§ **Exercise goal**
Look through the entries below and extract exactly the lines from the one containing "- Some features may be limited" through the one containing "- Cache data when possible", ends included.

= Beginning of Section =

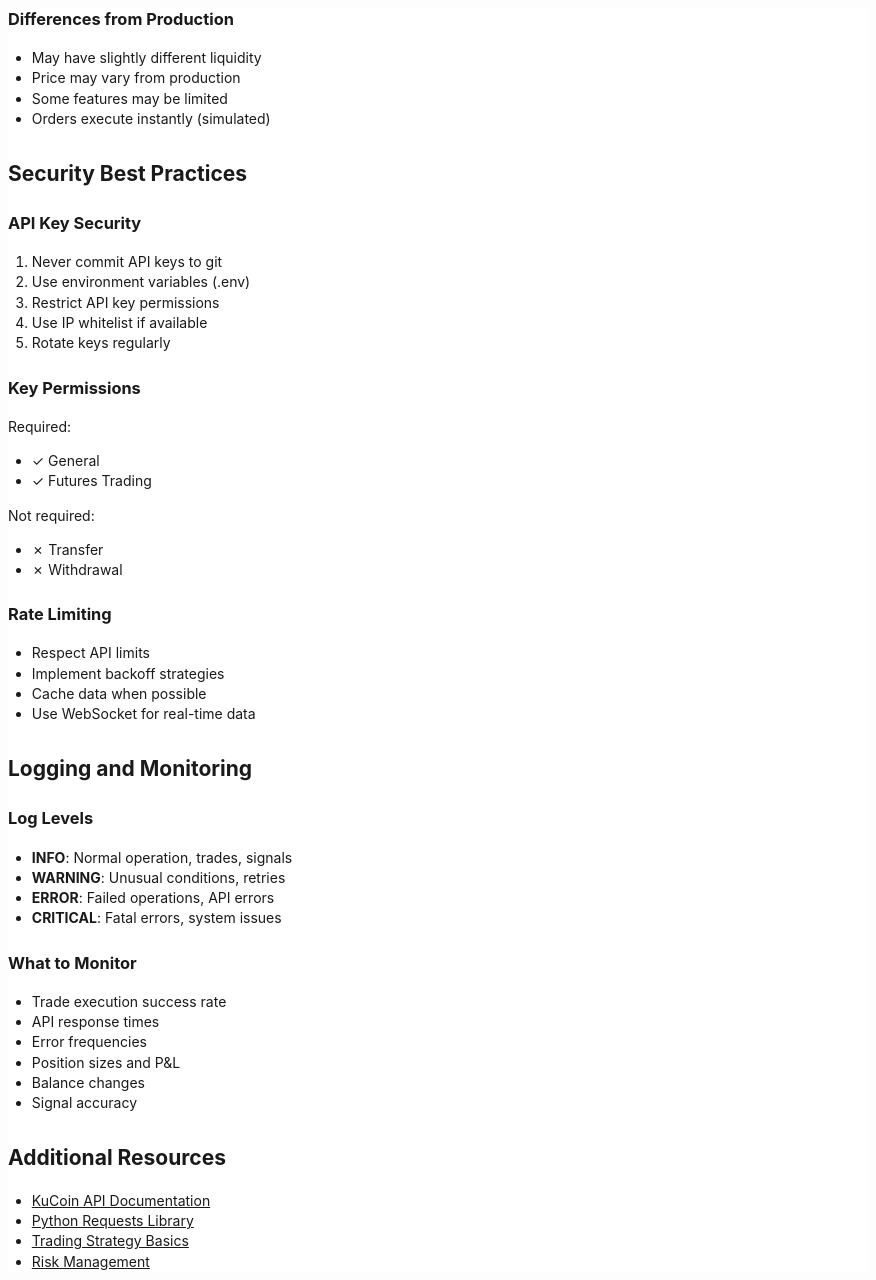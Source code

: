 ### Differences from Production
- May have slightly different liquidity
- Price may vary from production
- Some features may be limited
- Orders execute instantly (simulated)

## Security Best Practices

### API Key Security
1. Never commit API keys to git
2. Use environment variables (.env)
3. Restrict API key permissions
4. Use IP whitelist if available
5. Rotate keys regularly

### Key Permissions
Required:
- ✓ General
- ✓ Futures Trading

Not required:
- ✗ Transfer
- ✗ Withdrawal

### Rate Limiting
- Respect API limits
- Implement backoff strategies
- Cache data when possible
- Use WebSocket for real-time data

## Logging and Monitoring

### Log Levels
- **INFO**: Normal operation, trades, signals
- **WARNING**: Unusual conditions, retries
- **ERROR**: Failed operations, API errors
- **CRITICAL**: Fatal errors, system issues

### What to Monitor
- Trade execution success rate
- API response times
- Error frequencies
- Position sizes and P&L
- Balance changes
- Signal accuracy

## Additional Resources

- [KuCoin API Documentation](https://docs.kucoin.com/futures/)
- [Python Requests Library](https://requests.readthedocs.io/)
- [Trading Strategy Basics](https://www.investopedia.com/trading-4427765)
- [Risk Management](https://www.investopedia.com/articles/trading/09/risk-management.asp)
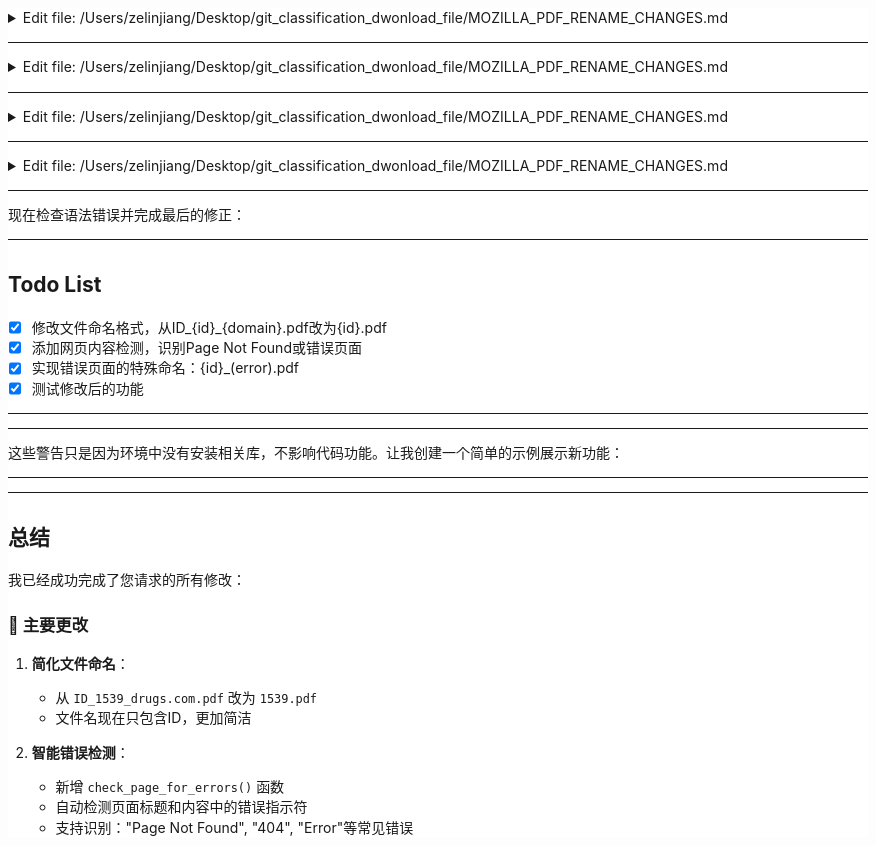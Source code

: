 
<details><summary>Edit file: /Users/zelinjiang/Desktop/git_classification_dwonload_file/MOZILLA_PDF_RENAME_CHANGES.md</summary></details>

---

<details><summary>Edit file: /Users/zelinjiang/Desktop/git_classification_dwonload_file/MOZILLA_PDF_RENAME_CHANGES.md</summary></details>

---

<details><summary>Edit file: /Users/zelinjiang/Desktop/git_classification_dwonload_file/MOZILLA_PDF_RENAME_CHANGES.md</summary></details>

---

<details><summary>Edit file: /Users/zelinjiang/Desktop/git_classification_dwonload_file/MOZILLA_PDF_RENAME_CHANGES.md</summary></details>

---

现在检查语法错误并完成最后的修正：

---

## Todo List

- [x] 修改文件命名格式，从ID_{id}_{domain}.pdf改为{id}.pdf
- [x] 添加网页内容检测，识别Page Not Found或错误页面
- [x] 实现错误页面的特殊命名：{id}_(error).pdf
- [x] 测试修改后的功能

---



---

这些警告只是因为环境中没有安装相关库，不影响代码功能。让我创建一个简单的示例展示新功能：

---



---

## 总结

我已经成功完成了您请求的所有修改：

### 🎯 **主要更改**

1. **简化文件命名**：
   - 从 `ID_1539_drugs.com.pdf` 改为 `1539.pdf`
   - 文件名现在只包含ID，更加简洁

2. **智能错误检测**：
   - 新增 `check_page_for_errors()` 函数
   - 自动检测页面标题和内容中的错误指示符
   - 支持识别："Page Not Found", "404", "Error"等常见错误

= End of Section =

§ **Exercise answer**
- Some features may be limited
- Orders execute instantly (simulated)

## Security Best Practices

### API Key Security
1. Never commit API keys to git
2. Use environment variables (.env)
3. Restrict API key permissions
4. Use IP whitelist if available
5. Rotate keys regularly

### Key Permissions
Required:
- ✓ General
- ✓ Futures Trading

Not required:
- ✗ Transfer
- ✗ Withdrawal

### Rate Limiting
- Respect API limits
- Implement backoff strategies
- Cache data when possible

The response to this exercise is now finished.